Após os ataques que ocorreram entre o Hamas e o exército israelense, no dia 21 de maio de 2021, ambos implementaram o cessar-fogo dos confrontos, porém, esse clima de tensão em maior ou menor escala é presente na região há mais de meio século.
“Para a gente falar em cessar-fogo, são processos que são pontuais porque o discurso de um lado fala que conseguiu atingir seus objetivos e do outro lado também fala a mesma coisa. Nessa relação, vai sempre estar oscilando. Todas as tentativas de paz geraram esperança, mas nunca surtiram efeitos”, pontua o professor Barbosa.
Em relação aos últimos acontecimentos, Barzilay afirma que o governo israelense não tem como objetivo acabar com o Hamas, mas enfraquecê-lo aos poucos, destruindo todos os túneis que construíram e todas as fabricas de misseis possíveis.
“Acho que acabar com o Hamas é mais complicado, porque se a gente acaba com o grupo, pode surgir uma organização talvez muito mais louca. E isso nós não queremos”, afirma Barzilay.
Dos depoimentos daqueles que moram ou tem família na região
Morador de um vilarejo situado nas montanhas de Judá, um pouco ao sul de Jerusalém e leste de Israel, Barzilay afirma que cresceu próximo à Faixa de Gaza, na cidade de Gush Katif, se mudando em 2005 quando o governo israelense decidiu deixar a região com o controle dos árabes.
Apesar da rotina dos moradores do pequeno vilarejo ser tranquila, afinal, é muito distante da Faixa de Gaza, em 2014, houve o lançamento de um único míssil no local.
“Em 2014, teve o lançamento de um míssil aqui. Teoricamente, eles podem lançar mísseis, mas há alguns motivos que eles não fazem: primeiro que é muito distante, segundo que aqui são vilarejos pequenos e terceiro que há muitos árabes”, afirma Barzilay.
Segundo ele, a situação só piora quando há conflitos iguais aos que ocorreram nos últimos dias, uma vez que são conflitos armados entre o Hamas – na Faixa de Gaza – e os militares israelenses.
“No dia a dia aqui, geralmente, é muito tranquilo. Não vou dizer que em todo o Israel, mas em quase todo o Israel é assim. O problema é quando temos tipos de guerras, geralmente com o Hamas em Gaza.

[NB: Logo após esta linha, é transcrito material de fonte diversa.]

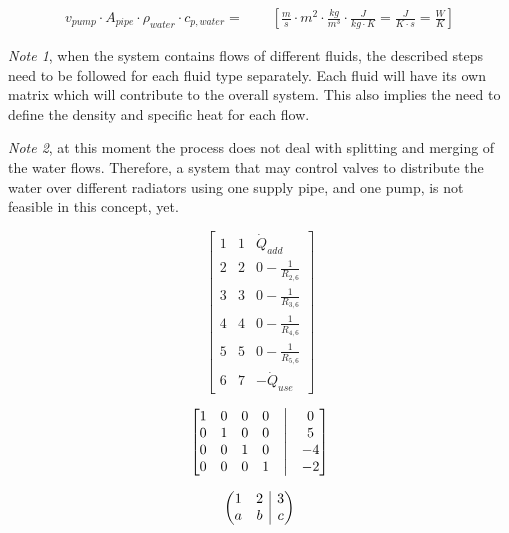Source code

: \begin{equation}
	\begin{aligned}
		v_{pump} \cdot A_{pipe} \cdot \rho_{water} \cdot c_{p, water} =  \qquad \left[ \frac{m}{s} \cdot m^2 \cdot\frac{kg}{m^3} \cdot \frac{J}{kg \cdot K} = \frac{J}{K \cdot s} = \frac{W}{K}\right]
	\end{aligned}
\end{equation}

\emph{Note 1}, when the system contains flows of different fluids, the described steps need to be followed for each fluid type separately. Each fluid will have its own matrix which will contribute to the overall system. This also implies the need to define the density and specific heat for each flow.

\emph{Note 2}, at this moment the process does not deal with splitting and merging of the water flows. Therefore, a system that may control valves to distribute the water over different radiators using one supply pipe, and one pump, is not feasible in this concept, yet.   









\[
\begin{bmatrix}
	1 & 1 & \dot{Q}_{add}\\
	2 & 2 & 0 - \frac{1}{R_{2,6}}\\
	3 & 3 & 0 - \frac{1}{R_{3,6}}\\
	4 & 4 & 0 - \frac{1}{R_{4,6}}\\
	5 & 5 & 0 - \frac{1}{R_{5,6}}\\
	6 & 7 & -\dot{Q}_{use}
\end{bmatrix}
\]

$$
\begin{bmatrix}
	1 & 0 & 0 & 0 &\bigm| & 0 \\
	0 & 1 & 0 & 0 &\bigm| & 5 \\
	0 & 0 & 1 & 0 &\bigm| & -4 \\ 
	0 & 0 & 0 & 1 &\bigm| & -2
\end{bmatrix}
$$

\newenvironment{amatrix}[1]{%
	\left(\begin{array}{@{}*{#1}{c}|c@{}}
	}{%
	\end{array}\right)
}

\[
\begin{amatrix}{2}
	1 & 2 & 3 \\  a & b & c
\end{amatrix}
\]

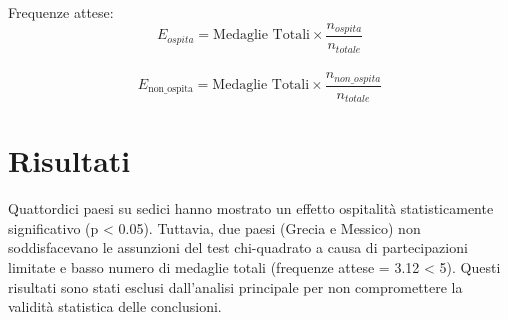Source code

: Frequenze attese:
$$E_{ospita}=\text{Medaglie Totali} \times \frac{n_{ospita}}{n_{totale}}$$\\
$$E_{\text {non\_ospita}}=\text{Medaglie Totali} \times \frac{n_{non\_ospita}}
{n_{totale}}$$

\section{Risultati}
Quattordici paesi su sedici hanno mostrato un effetto ospitalità statisticamente 
significativo (p < 0.05). Tuttavia, due paesi (Grecia e Messico) non soddisfacevano 
le assunzioni del test chi-quadrato a causa di partecipazioni limitate e basso 
numero di medaglie totali (frequenze attese = 3.12 < 5). Questi risultati sono 
stati esclusi dall'analisi principale per non compromettere la validità statistica 
delle conclusioni.



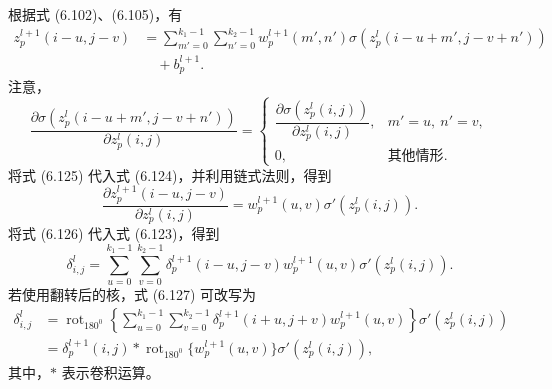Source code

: 根据式 (6.102)、(6.105)，有
\begin{equation}
\begin{aligned}
z_p^{l+1}(i-u,j-v)&=\sum_{m'=0}^{k_1-1}\sum_{n'=0}^{k_2-1}w_p^{l+1}(m',n')\sigma(z_p^l(i-u+m',j-v+n'))\\
&\quad+b_p^{l+1}.
\end{aligned}\tag{6.124}
\end{equation}
注意，
\begin{equation}
\frac{\partial\sigma(z_p^l(i-u+m',j-v+n'))}{\partial z_p^l(i,j)}=
\begin{cases}
\dfrac{\partial\sigma(z_p^l(i,j))}{\partial z_p^l(i,j)},&m'=u,\ n'=v,\\
0,&\text{其他情形}.
\end{cases}
\tag{6.125}
\end{equation}
将式 (6.125) 代入式 (6.124)，并利用链式法则，得到
\begin{equation}
\frac{\partial z_p^{l+1}(i-u,j-v)}{\partial z_p^l(i,j)}=w_p^{l+1}(u,v)\sigma'(z_p^l(i,j)).
\tag{6.126}
\end{equation}
将式 (6.126) 代入式 (6.123)，得到
\begin{equation}
\delta_{i,j}^l=\sum_{u=0}^{k_1-1}\sum_{v=0}^{k_2-1}\delta_p^{l+1}(i-u,j-v)w_p^{l+1}(u,v)\sigma'(z_p^l(i,j)).
\tag{6.127}
\end{equation}
若使用翻转后的核，式 (6.127) 可改写为
\begin{equation}
\begin{aligned}
\delta_{i,j}^l&=\operatorname{rot}_{180^0}\left\{\sum_{u=0}^{k_1-1}\sum_{v=0}^{k_2-1}\delta_p^{l+1}(i+u,j+v)w_p^{l+1}(u,v)\right\}\sigma'(z_p^l(i,j))\\
&=\delta_p^{l+1}(i,j)*\operatorname{rot}_{180^0}\{w_p^{l+1}(u,v)\}\sigma'(z_p^l(i,j)),
\end{aligned}\tag{6.128}
\end{equation}
其中，$*$ 表示卷积运算。

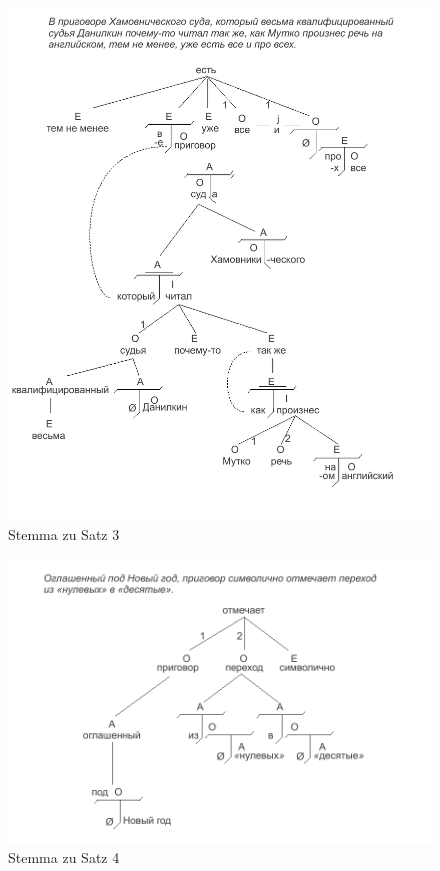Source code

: \begin{figure}
    \begin{center}
        \includegraphics{anhang_a/stemma3}
        \caption{Stemma zu Satz 3}
        \label{fig:stemma3}
    \end{center}
\end{figure}

\begin{figure}
    \begin{center}
        \includegraphics{anhang_a/stemma4}
        \caption{Stemma zu Satz 4}
        \label{fig:stemma4}
    \end{center}
\end{figure}

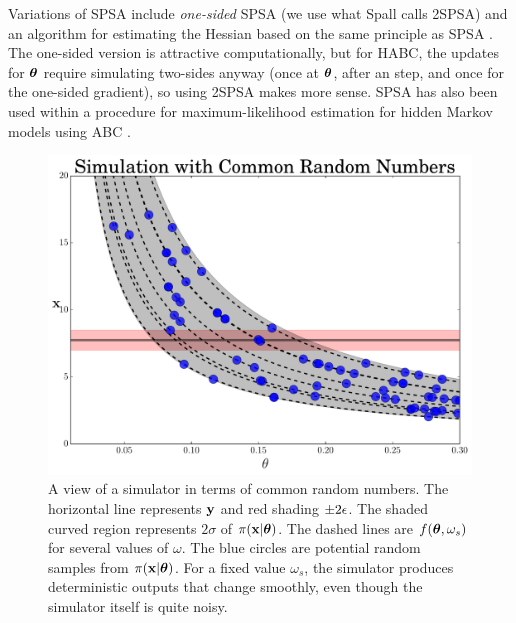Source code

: \documentclass[]{article}
\begin{document}
Variations of SPSA include {\em one-sided} SPSA \cite{spall2000adaptive} (we use what Spall calls 2SPSA) and an algorithm for estimating the Hessian based on the same principle as SPSA \cite{spall2005monte}.   The one-sided version is attractive computationally, but for HABC, the updates for ${\bm \theta}$ require simulating two-sides anyway (once at ${\bm \theta}$, after an step, and once for the one-sided gradient), so using 2SPSA makes more sense.  SPSA has also been used within a procedure for maximum-likelihood estimation for hidden Markov models using ABC \cite{Ehrlich2013}.

\begin{figure}[t]
\vskip 0.2in
\begin{center}
\includegraphics[width=0.95\columnwidth]{./images/exp_crn_figure.pdf}
\caption{\small{A view of a simulator in terms of common random numbers.  The horizontal line represents ${\bf y}$ and red shading $\pm 2\epsilon$.  The shaded curved region represents $2\sigma$ of $\pi({\bf x}|{\bm \theta})$.  The dashed lines are $f({\bm \theta}, \omega_s)$ for several values of $\omega$.  The blue circles are potential random samples from $\pi({\bf x}|{\bm \theta})$.  For a fixed value $\omega_s$, the simulator produces deterministic outputs that change smoothly, even though the simulator itself is quite noisy.}}
\label{fig:exp-crns}
\end{center}
\vskip -0.2in
\end{figure} 
\end{document}
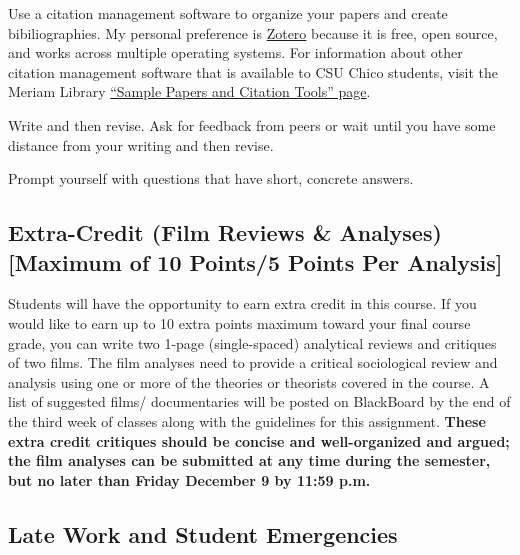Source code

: \documentclass[11pt,]{article}
\begin{document}
Use a citation management software to organize your papers and create
bibiliographies. My personal preference is
\href{https://www.zotero.org/}{Zotero} because it is free, open source,
and works across multiple operating systems. For information about other
citation management software that is available to CSU Chico students,
visit the Meriam Library
\href{https://libguides.csuchico.edu/c.php?g=432300\&p=2948649}{``Sample
Papers and Citation Tools'' page}.

Write and then revise. Ask for feedback from peers or wait until you
have some distance from your writing and then revise.

Prompt yourself with questions that have short, concrete answers.

\hypertarget{extra-credit-film-reviews-analyses-maximum-of-10-points5-points-per-analysis}{%
\subsection{Extra-Credit (Film Reviews \& Analyses) {[}Maximum of 10
Points/5 Points Per
Analysis{]}}\label{extra-credit-film-reviews-analyses-maximum-of-10-points5-points-per-analysis}}

Students will have the opportunity to earn extra credit in this course.
If you would like to earn up to 10 extra points maximum toward your
final course grade, you can write two 1-page (single-spaced) analytical
reviews and critiques of two films. The film analyses need to provide a
critical sociological review and analysis using one or more of the
theories or theorists covered in the course. A list of suggested films/
documentaries will be posted on BlackBoard by the end of the third week
of classes along with the guidelines for this assignment. \textbf{These
extra credit critiques should be concise and well-organized and argued;
the film analyses can be submitted at any time during the semester, but
no later than Friday December 9 by 11:59 p.m.}

\hypertarget{late-work-and-student-emergencies}{%
\subsection{Late Work and Student
Emergencies}\label{late-work-and-student-emergencies}}
\end{document}
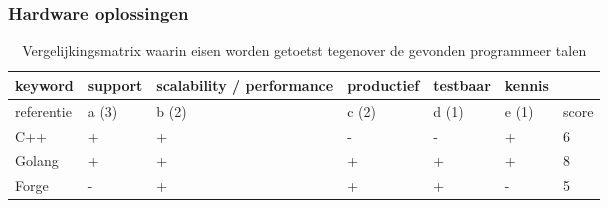 \subsubsection{Hardware oplossingen}

\begin{table}[bh]
\caption{Vergelijkingsmatrix waarin eisen worden getoetst tegenover de gevonden programmeer talen}
\label{tab:matrix_hardware}
\begin{tabular}{|p{3cm}|l|l|l|l|l|l|}
\hline
keyword    & support & scalability / performance & productief & testbaar & kennis &       \\ \hline
referentie & a (3)   & b (2)                     & c (2)      & d (1)    & e (1)  & score \\ \hline
C++        & +       & +                         & -          & -        & +      & 6     \\ \hline
Golang     & +       & +                         & +          & +        & +      & 8     \\ \hline
Forge      & -       & +                         & +          & +        & -      & 5     \\ \hline
\end{tabular}
\end{table}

Aí é mais perigoso, com centenas de mísseis, chegando até 300 mísseis por dia”, conta Barzilay.
A propriedade na fala é de alguém que cresceu e viveu no fogo cruzado por anos morando ao lado da Faixa de Gaza – em Gush Katif – e acompanhou de perto um dos bombardeios com cerca de cinco mil foguetes lançados sobre os judeus em 2005.
Do outro lado do mundo, no entanto, descendentes árabes-palestinos acompanham apreensivos do Brasil, as notícias das famílias que ainda residem na Palestina e vivem a angústia da crise armada entre Israel e Palestina.
“Só meu pai e minha mãe migraram para o Brasil. A totalidade da minha família continua na Palestina. Inclusive, uma das minhas irmãs reside lá desde 1999. À grosso modo, a gente vive todo o drama da ocupação da Palestina e todos as violências provocadas por Israel”, explica Rabah.
Além de ter parentes que vivem no local dos conflitos, Hamid sentiu na pele o que passam os palestinos após uma das visitas realizadas em 2014 na cidade do pai, chamada Kafr Ni’ma.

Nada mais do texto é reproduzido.